Florida Atlantic University now offers a course titled “Flip the Script”, which aims to reduce sexual assault on campus. It is estimated that undergraduate women have a greater than one-in-10 chance of experiencing rape or attempted rape. Flip the Script teaches these women to look for the signs that could lead to rape as well as how to prevent it. The course boasts impressive statistics, having been found to be responsible for a 31 percent reduction in rape. Even so, it is a form of victim blame.

As we all know, in the UK and America, classes aimed at tackling sexual assault have become all the rage among liberals. Huge numbers of young men are now encouraged to take consent classes to learn about the nuances of sexual communication. Perhaps some blokes need such lessons, but Flip the Script takes us in a direction that we should not welcome.

No one should have to take lessons in how not to get raped. This is no more sophisticated than telling girls not to wear skirts on a night out, or flirt with the guy by the bar. It puts the onus onto potential victims to ensure that they are not attacked. It suggests that the main thing between getting raped and not raped is knowledge.
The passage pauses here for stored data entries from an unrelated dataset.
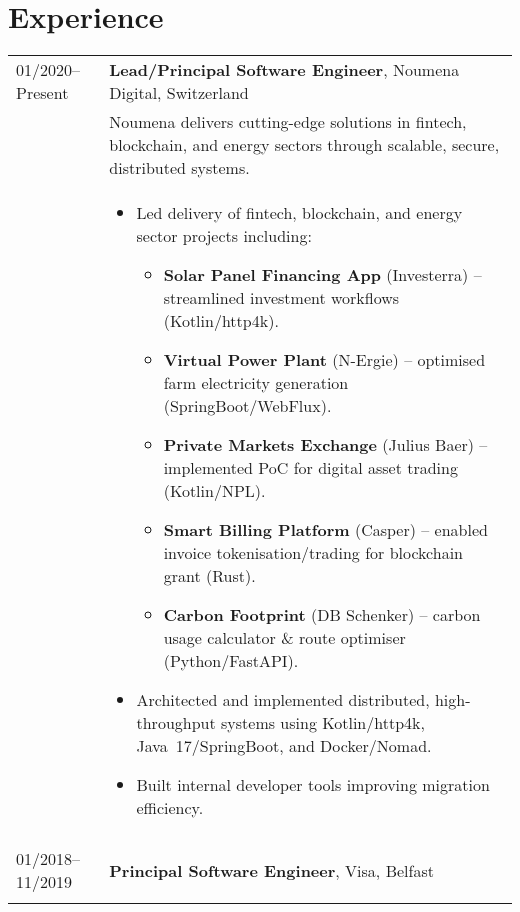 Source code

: \documentclass[2pt,a4paper]{article}
\newlength{\datecolumn}
\newlength{\textcolumn}
\begin{document}
\section*{Experience}
\begin{longtable}{p{\datecolumn} p{\textcolumn}}
01/2020--Present & \textbf{Lead/Principal Software Engineer}, Noumena Digital, Switzerland \\
                 & Noumena delivers cutting-edge solutions in fintech, blockchain, and energy sectors through scalable, secure, distributed systems. \\
                 & \begin{itemize}
                        \item Led delivery of fintech, blockchain, and energy sector projects including:
                        \begin{itemize}
                            \item \textbf{Solar Panel Financing App} (Investerra) – streamlined investment workflows (Kotlin/http4k).
                            \item \textbf{Virtual Power Plant} (N-Ergie) – optimised farm electricity generation (SpringBoot/WebFlux).
                            \item \textbf{Private Markets Exchange} (Julius Baer) – implemented PoC for digital asset trading (Kotlin/NPL).
                            \item \textbf{Smart Billing Platform} (Casper) – enabled invoice tokenisation/trading for blockchain grant (Rust).
                            \item \textbf{Carbon Footprint} (DB Schenker) – carbon usage calculator \& route optimiser (Python/FastAPI).
                        \end{itemize} 
                        \item Architected and implemented distributed, high-throughput systems using Kotlin/http4k, Java~17/SpringBoot, and Docker/Nomad.
                        \item Built internal developer tools improving migration efficiency.
                   \end{itemize} \\ \\
01/2018--11/2019 & \textbf{Principal Software Engineer}, Visa, Belfast \\
                 & \begin{itemize}

\end{itemize}
\end{longtable}
\end{document}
It literally says “you can flip the script”, as if getting raped was a choice of destiny.

Furthermore, sexual-assault reduction classes could cause serious psychological harm to victims. Imagine if you did not have time, or the inclination, to take one of these courses (Flip the Script is 12 hours long). The implication could be that you could have done something to stop this from happening. This is a horrible idea for victims to have to contemplate.

Again, people should not have to do courses to stop themselves being raped, nor should anyone assume that awareness training can stop the chances of being assaulted. It may merely be that awareness training encourages segregation of the sexes, which lessens the chance of these attacks.
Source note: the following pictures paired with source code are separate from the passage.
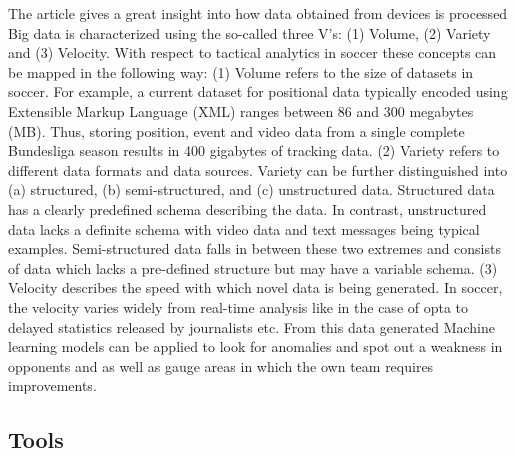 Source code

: \documentclass[sigconf]{acmart}
\begin{document}
The article \cite{Rein2016} gives a great insight into how data obtained from devices is processed Big data is characterized using the so-called three V’s: (1) Volume, (2) Variety and (3) Velocity. With respect to tactical analytics in soccer these concepts can be mapped in the following way:\newline
(1) Volume refers to the size of datasets in soccer. For example, a current dataset for positional data typically encoded using Extensible Markup Language (XML) ranges between 86 and 300 megabytes (MB). Thus, storing position, event and video data from a single complete Bundesliga season results in 400 gigabytes of tracking data\cite{Rein2016}.\newline
(2) Variety refers to different data formats and data sources. Variety can be further distinguished into (a) structured, (b) semi-structured, and (c) unstructured data. Structured data has a clearly predefined schema describing the data. In contrast, unstructured data lacks a definite schema with video data and text messages being typical examples. Semi-structured data falls in between these two extremes and consists of data which lacks a pre-defined structure but may have a variable schema\cite{Rein2016}. \newline
(3) Velocity describes the speed with which novel data is being generated. In soccer, the velocity varies widely from real-time analysis like in the case of opta to delayed statistics released by journalists etc\cite{Rein2016}.
From this data generated Machine learning models can be applied to look for anomalies and spot out a weakness in opponents and as well as gauge areas in which the own team requires improvements.


\subsection{Tools}
\end{document}

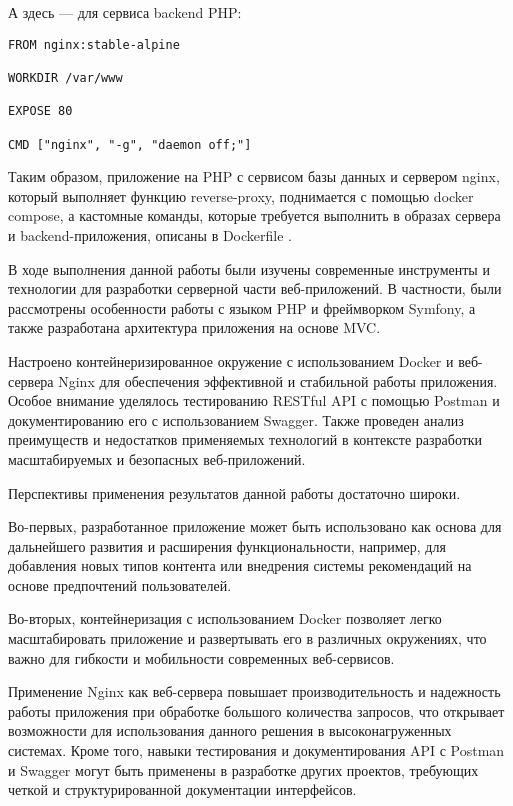 \documentclass[pract]{SCWorks}
\begin{document}
А здесь — для сервиса backend PHP:

\begin{verbatim}
FROM nginx:stable-alpine

WORKDIR /var/www

EXPOSE 80

CMD ["nginx", "-g", "daemon off;"]    
\end{verbatim}

Таким образом, приложение на PHP с сервисом базы данных и сервером nginx,
который выполняет функцию reverse-proxy, поднимается с помощью docker compose,
а кастомные команды, которые требуется выполнить в образах сервера и 
backend-приложения, описаны в Dockerfile \cite{docker} \cite{docker_docs}.

\conclusion

В ходе выполнения данной работы были изучены современные инструменты и 
технологии для разработки серверной части веб-приложений. В частности, 
были рассмотрены особенности работы с языком PHP и фреймворком Symfony, 
а также разработана архитектура приложения на основе MVC. 

Настроено контейнеризированное окружение с использованием Docker и веб-сервера 
Nginx для обеспечения эффективной и стабильной работы приложения. Особое 
внимание уделялось тестированию RESTful API с помощью Postman и 
документированию его с использованием Swagger. Также проведен анализ 
преимуществ и недостатков применяемых технологий в контексте разработки 
масштабируемых и безопасных веб-приложений. 

Перспективы применения результатов данной работы достаточно широки. 

Во-первых, разработанное приложение может быть использовано как основа 
для дальнейшего развития и расширения функциональности, например, для 
добавления новых типов контента или внедрения системы рекомендаций на 
основе предпочтений пользователей. 

Во-вторых, контейнеризация с использованием Docker позволяет легко 
масштабировать приложение и развертывать его в различных окружениях, 
что важно для гибкости и мобильности современных веб-сервисов. 

Применение Nginx как веб-сервера повышает производительность и надежность 
работы приложения при обработке большого количества запросов, что открывает 
возможности для использования данного решения в высоконагруженных системах. 
Кроме того, навыки тестирования и документирования API с Postman и Swagger 
могут быть применены в разработке других проектов, требующих четкой и 
структурированной документации интерфейсов.
\end{document}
The proliferation of these courses is no good thing. Not only do they victim blame, but they potentially exaggerate the level of campus assaults, scaring off young women who might want to go to university.

Having been an undergraduate only eight years ago, the furore around consent has always looked utterly hysterical to me. On behalf of a few bad men, we now talk down to the whole male population as if they’re predators, encouraging their rehabilitation by way of ‘consent classes’, which appear to teach common sense.

Campus assaults are often portrayed as epidemic, but I believe this is because we’ve conflated serious attacks with the results of sexual miscommunication, mostly caused by alcoholic inebriation. It has been found that alcohol is involved in 96 percent of college sexual assaults. The UK and US have dreadful drinking cultures, so it is no wonder that sexual relations have deteriorated, which by their very nature require the cognisance of both partiesThis is not the whole picture, but cut booze out of the equation and we might be looking at a completely different profile of life on campus.